We oefenen onszelf tot godzaligheid, wanneer we zonden nala­ten, gelegenheden tot zondigen vermijden, genegenheden tot zondi­gen niet opwekken. Als we steeds weer de strijd aanbinden tegen het kwaad dat ons omringt en dat in ons woont.

We oefenen ons ook in godzaligheid door nauwkeurig acht te slaan op de woorden des geloofs, op de gezonde leer. We moe­ten studeren in het Woord, de Bijbel onderzoeken. Dat is geen zware taak, geen slavendienst; maar het is een aangename ver­plichting en zoete bezigheid om in dat heilig Woord van God werkelijk Zijn stem te beluisteren, Zijn Aangezicht te aan­schouwen, Zijn Zoon te ontmoeten, Zijn genade te begroeten, Zijn liefde te ervaren en Zijn beeld gelijkvormig te worden... Denk je niet?

In de tweede plaats een andere oefening. Hier zijn we meer lijdelijk en lijden we ook: Hebreeën 12 vers 11. Daar schrijft Paulus over de kastijding, die niet vreugdevol schijnt te zijn, maar bedroefd maakt, maar er is wel een vreedza­me vrucht van gerechtigheid. Wat betekent dat? Dat de Heere Zijn kinde­ren door allerlei moeiten heen toch een heerlijke vrede in het geweten laat ervaren, zodat zij het onvoorwaar­delijk eens zijn met wat Hij doet.

Voor wie is deze rijke vrucht? Voor hen die door Gods kastij­ding geoefend worden, schrijft Paulus. Hoe word je door Gods tucht­maatre­gelen geoefend? Als je er geduld en onder­wor­penheid door leert. Als je de zwaarste last zonder morren draagt, de moeilijkste weg zonder moppe­ren gaat, de diepste smart zonder opstand lijdt. Dan ben je door Gods opvoed­kunde geoefend, dan heb je `vaar­dighe­den' geleerd. Let op: niet die je zèlf in praktijk kunt brengen, maar toch...: vaardighe­den, die je vrede doen ervaren onder de zwaar­ste last, het smarte­lijkste lijden, het pijnlijk­ste kruis.

    Heere, oefen mij maar door Uw kastijdingen...,

       opdat ik de vrucht van vrede mag smaken.

Nu nog een heel andere oefening.
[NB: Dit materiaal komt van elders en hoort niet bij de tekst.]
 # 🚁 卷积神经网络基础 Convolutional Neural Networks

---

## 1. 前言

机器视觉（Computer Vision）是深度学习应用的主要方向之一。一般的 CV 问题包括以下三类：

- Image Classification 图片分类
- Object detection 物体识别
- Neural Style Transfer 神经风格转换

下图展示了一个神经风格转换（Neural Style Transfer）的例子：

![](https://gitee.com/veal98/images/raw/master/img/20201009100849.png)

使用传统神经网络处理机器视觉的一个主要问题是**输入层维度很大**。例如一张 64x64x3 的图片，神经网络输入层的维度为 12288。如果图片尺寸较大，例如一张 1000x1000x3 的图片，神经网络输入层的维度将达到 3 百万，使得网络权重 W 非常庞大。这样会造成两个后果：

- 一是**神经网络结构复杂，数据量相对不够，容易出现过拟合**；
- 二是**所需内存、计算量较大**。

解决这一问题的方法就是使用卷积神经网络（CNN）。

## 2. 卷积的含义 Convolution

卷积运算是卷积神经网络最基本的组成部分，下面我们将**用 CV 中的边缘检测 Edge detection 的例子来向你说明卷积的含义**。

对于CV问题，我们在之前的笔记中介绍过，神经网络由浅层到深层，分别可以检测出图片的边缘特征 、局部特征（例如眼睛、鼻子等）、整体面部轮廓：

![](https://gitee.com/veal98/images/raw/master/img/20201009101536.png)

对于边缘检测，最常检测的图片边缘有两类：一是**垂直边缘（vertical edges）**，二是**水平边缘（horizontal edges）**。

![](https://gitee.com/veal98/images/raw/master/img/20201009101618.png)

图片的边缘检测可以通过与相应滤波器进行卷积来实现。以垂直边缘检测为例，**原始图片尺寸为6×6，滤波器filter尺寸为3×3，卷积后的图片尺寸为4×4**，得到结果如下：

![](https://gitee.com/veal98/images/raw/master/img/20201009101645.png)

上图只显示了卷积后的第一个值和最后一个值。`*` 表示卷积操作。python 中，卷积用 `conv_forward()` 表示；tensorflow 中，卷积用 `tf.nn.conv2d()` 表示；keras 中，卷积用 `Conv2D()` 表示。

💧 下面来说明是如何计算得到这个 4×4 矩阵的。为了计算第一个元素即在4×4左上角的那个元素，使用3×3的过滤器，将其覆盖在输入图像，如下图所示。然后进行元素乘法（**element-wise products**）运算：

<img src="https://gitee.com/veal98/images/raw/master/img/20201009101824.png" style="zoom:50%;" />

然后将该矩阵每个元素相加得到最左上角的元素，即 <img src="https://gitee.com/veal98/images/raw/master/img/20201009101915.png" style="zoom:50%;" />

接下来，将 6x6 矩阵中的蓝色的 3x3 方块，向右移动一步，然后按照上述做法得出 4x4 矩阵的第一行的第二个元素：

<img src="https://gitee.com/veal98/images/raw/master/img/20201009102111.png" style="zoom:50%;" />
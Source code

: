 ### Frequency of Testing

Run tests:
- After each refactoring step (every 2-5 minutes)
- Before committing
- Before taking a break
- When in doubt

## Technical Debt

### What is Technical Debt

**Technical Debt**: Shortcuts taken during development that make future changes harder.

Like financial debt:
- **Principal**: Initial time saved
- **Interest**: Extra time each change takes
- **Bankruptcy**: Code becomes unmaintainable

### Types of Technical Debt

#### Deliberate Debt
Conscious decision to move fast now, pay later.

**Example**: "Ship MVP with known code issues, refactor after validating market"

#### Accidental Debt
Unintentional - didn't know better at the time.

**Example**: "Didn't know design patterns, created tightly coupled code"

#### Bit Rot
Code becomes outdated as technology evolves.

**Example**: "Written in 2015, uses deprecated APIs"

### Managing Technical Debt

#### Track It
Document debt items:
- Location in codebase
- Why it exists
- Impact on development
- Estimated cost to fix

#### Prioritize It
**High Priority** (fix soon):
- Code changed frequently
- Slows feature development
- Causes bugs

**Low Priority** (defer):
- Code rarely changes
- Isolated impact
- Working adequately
II Petrus 2 vers 14 spreekt daar­over. Er waren toen ─en er zijn nu nog─ mensen die onder een vrome schijn van godsdienst Gods werk afbreken en Gods Ge­meente verwoesten. Deze mensen beschrijft Petrus als volgt:

1 zij hebben de ogen vol overspel (met hun blik bewijzen ze hoe onkuis ze zijn, ─kanttekening);

2 ze houden niet op te zondigen (die gedurig met onkuis aan­schou­wen van andere vrouwen het hart tot overspel bewe­gen, ─kanttekening);

3 ze verlokken (met godsdienstige lokaas) de onvaste zielen;

4 ze hebben het hart geoefend in gierigheid;

5 ze zijn vervloekte mensen.

Bar, om dit te lezen. Maar nu is het één van tweeën: óf wij oefenen ons tot godzaligheid óf wij oefenen ons tot gierig­heid. Onderzoek het eerlijk. Verlene de Heere ons uit genade,

─>dat we ons voor Zijn Aangezicht mogen verfoeien, omdat we ons eerlijk herken­nen in II Petrus 2 vers 14;

─>én dat we dagelijks ons met ingespannen krachten mogen oefe­nen tot godzaligheid en Goddelijke vrede ontvangen in de weg die God met ons gaat!